** Opening RECORDS FOR THE TASK block **
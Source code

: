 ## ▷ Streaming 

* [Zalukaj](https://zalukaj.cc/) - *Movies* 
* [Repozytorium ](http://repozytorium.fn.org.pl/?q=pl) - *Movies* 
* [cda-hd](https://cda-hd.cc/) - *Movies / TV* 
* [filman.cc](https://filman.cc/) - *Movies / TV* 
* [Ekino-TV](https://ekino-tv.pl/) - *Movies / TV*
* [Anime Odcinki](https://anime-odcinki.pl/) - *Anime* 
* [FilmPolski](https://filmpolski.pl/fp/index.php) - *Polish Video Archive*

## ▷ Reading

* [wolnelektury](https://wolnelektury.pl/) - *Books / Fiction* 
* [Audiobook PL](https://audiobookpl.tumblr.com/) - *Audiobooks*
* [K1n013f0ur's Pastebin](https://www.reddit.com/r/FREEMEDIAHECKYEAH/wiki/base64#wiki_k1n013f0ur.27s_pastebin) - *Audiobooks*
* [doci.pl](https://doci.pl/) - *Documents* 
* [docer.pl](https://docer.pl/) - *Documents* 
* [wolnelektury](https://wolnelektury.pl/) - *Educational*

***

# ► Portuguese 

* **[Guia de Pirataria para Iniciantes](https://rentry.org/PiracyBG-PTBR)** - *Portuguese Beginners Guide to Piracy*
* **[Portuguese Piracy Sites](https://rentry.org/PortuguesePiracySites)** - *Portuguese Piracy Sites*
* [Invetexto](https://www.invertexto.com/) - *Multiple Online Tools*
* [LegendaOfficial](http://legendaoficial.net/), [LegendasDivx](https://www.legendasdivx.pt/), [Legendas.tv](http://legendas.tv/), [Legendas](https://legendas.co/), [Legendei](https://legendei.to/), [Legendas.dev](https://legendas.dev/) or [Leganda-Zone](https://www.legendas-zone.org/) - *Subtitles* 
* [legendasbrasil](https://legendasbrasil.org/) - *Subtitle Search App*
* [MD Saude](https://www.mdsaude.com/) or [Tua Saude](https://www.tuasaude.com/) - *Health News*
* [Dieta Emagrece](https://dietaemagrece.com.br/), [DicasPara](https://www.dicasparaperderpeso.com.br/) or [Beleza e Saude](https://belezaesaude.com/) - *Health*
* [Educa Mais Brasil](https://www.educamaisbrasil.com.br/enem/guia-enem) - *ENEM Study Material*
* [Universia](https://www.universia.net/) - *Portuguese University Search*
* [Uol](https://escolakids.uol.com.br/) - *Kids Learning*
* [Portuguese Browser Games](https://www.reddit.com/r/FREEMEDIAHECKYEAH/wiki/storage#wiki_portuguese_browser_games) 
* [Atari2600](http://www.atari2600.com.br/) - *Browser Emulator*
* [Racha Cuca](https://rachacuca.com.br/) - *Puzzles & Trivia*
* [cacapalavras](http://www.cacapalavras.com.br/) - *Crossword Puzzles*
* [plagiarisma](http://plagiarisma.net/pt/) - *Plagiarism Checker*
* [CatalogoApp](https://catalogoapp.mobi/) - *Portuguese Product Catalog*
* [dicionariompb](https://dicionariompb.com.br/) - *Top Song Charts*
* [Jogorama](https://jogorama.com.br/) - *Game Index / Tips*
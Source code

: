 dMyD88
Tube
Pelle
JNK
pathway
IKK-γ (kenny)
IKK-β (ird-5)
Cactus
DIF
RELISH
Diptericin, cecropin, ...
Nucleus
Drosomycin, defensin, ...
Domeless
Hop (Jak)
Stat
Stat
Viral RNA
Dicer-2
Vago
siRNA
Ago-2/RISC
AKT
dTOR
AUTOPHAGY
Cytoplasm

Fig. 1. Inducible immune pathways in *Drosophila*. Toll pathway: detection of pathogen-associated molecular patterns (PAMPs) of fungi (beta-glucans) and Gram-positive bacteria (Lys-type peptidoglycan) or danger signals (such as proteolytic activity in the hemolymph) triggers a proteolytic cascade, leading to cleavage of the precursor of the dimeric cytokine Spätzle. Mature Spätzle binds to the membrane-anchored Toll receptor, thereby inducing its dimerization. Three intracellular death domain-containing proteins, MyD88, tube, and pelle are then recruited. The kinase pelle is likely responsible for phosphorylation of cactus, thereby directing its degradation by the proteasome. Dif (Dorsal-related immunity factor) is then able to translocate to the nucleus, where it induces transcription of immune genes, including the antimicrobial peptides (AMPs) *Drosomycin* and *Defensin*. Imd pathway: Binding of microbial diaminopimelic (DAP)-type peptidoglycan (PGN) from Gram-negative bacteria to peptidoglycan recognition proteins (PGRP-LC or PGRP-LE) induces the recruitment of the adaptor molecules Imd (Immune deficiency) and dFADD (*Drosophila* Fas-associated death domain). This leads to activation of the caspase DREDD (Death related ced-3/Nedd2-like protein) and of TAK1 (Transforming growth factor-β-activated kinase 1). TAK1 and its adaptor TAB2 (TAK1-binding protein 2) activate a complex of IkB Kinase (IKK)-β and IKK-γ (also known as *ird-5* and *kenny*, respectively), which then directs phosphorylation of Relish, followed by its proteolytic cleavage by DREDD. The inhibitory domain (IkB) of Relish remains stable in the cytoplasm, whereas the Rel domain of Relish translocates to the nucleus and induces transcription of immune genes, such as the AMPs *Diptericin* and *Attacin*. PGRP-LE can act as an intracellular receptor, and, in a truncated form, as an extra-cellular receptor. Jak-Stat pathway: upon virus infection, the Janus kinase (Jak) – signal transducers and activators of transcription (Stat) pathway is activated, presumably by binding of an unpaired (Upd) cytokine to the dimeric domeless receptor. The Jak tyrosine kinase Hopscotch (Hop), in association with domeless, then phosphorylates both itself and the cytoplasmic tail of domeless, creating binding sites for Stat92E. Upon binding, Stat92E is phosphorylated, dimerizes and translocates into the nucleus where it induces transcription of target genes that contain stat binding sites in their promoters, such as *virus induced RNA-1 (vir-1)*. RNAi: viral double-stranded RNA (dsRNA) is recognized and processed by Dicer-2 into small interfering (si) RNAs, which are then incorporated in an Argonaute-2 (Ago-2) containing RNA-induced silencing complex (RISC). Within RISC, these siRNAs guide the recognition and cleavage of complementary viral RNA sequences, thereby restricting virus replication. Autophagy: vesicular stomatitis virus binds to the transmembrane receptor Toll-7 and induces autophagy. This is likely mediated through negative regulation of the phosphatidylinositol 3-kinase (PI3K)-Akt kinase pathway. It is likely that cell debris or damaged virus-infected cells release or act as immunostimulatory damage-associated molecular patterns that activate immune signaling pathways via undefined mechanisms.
** Closing RECORDS FOR THE TASK block **
**WHAT YOU HAVE TO DO:**
Retype the data shown above so that each line matches the original.

**SOLUTION FOR THIS PROBLEM:**
Source code

: ## ▷ Streaming 

* [Zalukaj](https://zalukaj.cc/) - *Movies* 
* [Repozytorium ](http://repozytorium.fn.org.pl/?q=pl) - *Movies* 
* [cda-hd](https://cda-hd.cc/) - *Movies / TV* 
* [filman.cc](https://filman.cc/) - *Movies / TV* 
* [Ekino-TV](https://ekino-tv.pl/) - *Movies / TV*
* [Anime Odcinki](https://anime-odcinki.pl/) - *Anime* 
* [FilmPolski](https://filmpolski.pl/fp/index.php) - *Polish Video Archive*

## ▷ Reading

* [wolnelektury](https://wolnelektury.pl/) - *Books / Fiction* 
* [Audiobook PL](https://audiobookpl.tumblr.com/) - *Audiobooks*
* [K1n013f0ur's Pastebin](https://www.reddit.com/r/FREEMEDIAHECKYEAH/wiki/base64#wiki_k1n013f0ur.27s_pastebin) - *Audiobooks*
* [doci.pl](https://doci.pl/) - *Documents* 
* [docer.pl](https://docer.pl/) - *Documents* 
* [wolnelektury](https://wolnelektury.pl/) - *Educational*

***

# ► Portuguese 

* **[Guia de Pirataria para Iniciantes](https://rentry.org/PiracyBG-PTBR)** - *Portuguese Beginners Guide to Piracy*
* **[Portuguese Piracy Sites](https://rentry.org/PortuguesePiracySites)** - *Portuguese Piracy Sites*
* [Invetexto](https://www.invertexto.com/) - *Multiple Online Tools*
* [LegendaOfficial](http://legendaoficial.net/), [LegendasDivx](https://www.legendasdivx.pt/), [Legendas.tv](http://legendas.tv/), [Legendas](https://legendas.co/), [Legendei](https://legendei.to/), [Legendas.dev](https://legendas.dev/) or [Leganda-Zone](https://www.legendas-zone.org/) - *Subtitles* 
* [legendasbrasil](https://legendasbrasil.org/) - *Subtitle Search App*
* [MD Saude](https://www.mdsaude.com/) or [Tua Saude](https://www.tuasaude.com/) - *Health News*
* [Dieta Emagrece](https://dietaemagrece.com.br/), [DicasPara](https://www.dicasparaperderpeso.com.br/) or [Beleza e Saude](https://belezaesaude.com/) - *Health*
* [Educa Mais Brasil](https://www.educamaisbrasil.com.br/enem/guia-enem) - *ENEM Study Material*
* [Universia](https://www.universia.net/) - *Portuguese University Search*
* [Uol](https://escolakids.uol.com.br/) - *Kids Learning*
* [Portuguese Browser Games](https://www.reddit.com/r/FREEMEDIAHECKYEAH/wiki/storage#wiki_portuguese_browser_games) 
* [Atari2600](http://www.atari2600.com.br/) - *Browser Emulator*
* [Racha Cuca](https://rachacuca.com.br/) - *Puzzles & Trivia*
* [cacapalavras](http://www.cacapalavras.com.br/) - *Crossword Puzzles*
* [plagiarisma](http://plagiarisma.net/pt/) - *Plagiarism Checker*
* [CatalogoApp](https://catalogoapp.mobi/) - *Portuguese Product Catalog*
* [dicionariompb](https://dicionariompb.com.br/) - *Top Song Charts*
* [Jogorama](https://jogorama.com.br/) - *Game Index / Tips*
Source code

: dMyD88
Tube
Pelle
JNK
pathway
IKK-γ (kenny)
IKK-β (ird-5)
Cactus
DIF
RELISH
Diptericin, cecropin, ...
Nucleus
Drosomycin, defensin, ...
Domeless
Hop (Jak)
Stat
Stat
Viral RNA
Dicer-2
Vago
siRNA
Ago-2/RISC
AKT
dTOR
AUTOPHAGY
Cytoplasm

Fig. 1. Inducible immune pathways in *Drosophila*. Toll pathway: detection of pathogen-associated molecular patterns (PAMPs) of fungi (beta-glucans) and Gram-positive bacteria (Lys-type peptidoglycan) or danger signals (such as proteolytic activity in the hemolymph) triggers a proteolytic cascade, leading to cleavage of the precursor of the dimeric cytokine Spätzle. Mature Spätzle binds to the membrane-anchored Toll receptor, thereby inducing its dimerization. Three intracellular death domain-containing proteins, MyD88, tube, and pelle are then recruited. The kinase pelle is likely responsible for phosphorylation of cactus, thereby directing its degradation by the proteasome. Dif (Dorsal-related immunity factor) is then able to translocate to the nucleus, where it induces transcription of immune genes, including the antimicrobial peptides (AMPs) *Drosomycin* and *Defensin*. Imd pathway: Binding of microbial diaminopimelic (DAP)-type peptidoglycan (PGN) from Gram-negative bacteria to peptidoglycan recognition proteins (PGRP-LC or PGRP-LE) induces the recruitment of the adaptor molecules Imd (Immune deficiency) and dFADD (*Drosophila* Fas-associated death domain). This leads to activation of the caspase DREDD (Death related ced-3/Nedd2-like protein) and of TAK1 (Transforming growth factor-β-activated kinase 1). TAK1 and its adaptor TAB2 (TAK1-binding protein 2) activate a complex of IkB Kinase (IKK)-β and IKK-γ (also known as *ird-5* and *kenny*, respectively), which then directs phosphorylation of Relish, followed by its proteolytic cleavage by DREDD. The inhibitory domain (IkB) of Relish remains stable in the cytoplasm, whereas the Rel domain of Relish translocates to the nucleus and induces transcription of immune genes, such as the AMPs *Diptericin* and *Attacin*. PGRP-LE can act as an intracellular receptor, and, in a truncated form, as an extra-cellular receptor. Jak-Stat pathway: upon virus infection, the Janus kinase (Jak) – signal transducers and activators of transcription (Stat) pathway is activated, presumably by binding of an unpaired (Upd) cytokine to the dimeric domeless receptor. The Jak tyrosine kinase Hopscotch (Hop), in association with domeless, then phosphorylates both itself and the cytoplasmic tail of domeless, creating binding sites for Stat92E. Upon binding, Stat92E is phosphorylated, dimerizes and translocates into the nucleus where it induces transcription of target genes that contain stat binding sites in their promoters, such as *virus induced RNA-1 (vir-1)*. RNAi: viral double-stranded RNA (dsRNA) is recognized and processed by Dicer-2 into small interfering (si) RNAs, which are then incorporated in an Argonaute-2 (Ago-2) containing RNA-induced silencing complex (RISC). Within RISC, these siRNAs guide the recognition and cleavage of complementary viral RNA sequences, thereby restricting virus replication. Autophagy: vesicular stomatitis virus binds to the transmembrane receptor Toll-7 and induces autophagy. This is likely mediated through negative regulation of the phosphatidylinositol 3-kinase (PI3K)-Akt kinase pathway. It is likely that cell debris or damaged virus-infected cells release or act as immunostimulatory damage-associated molecular patterns that activate immune signaling pathways via undefined mechanisms.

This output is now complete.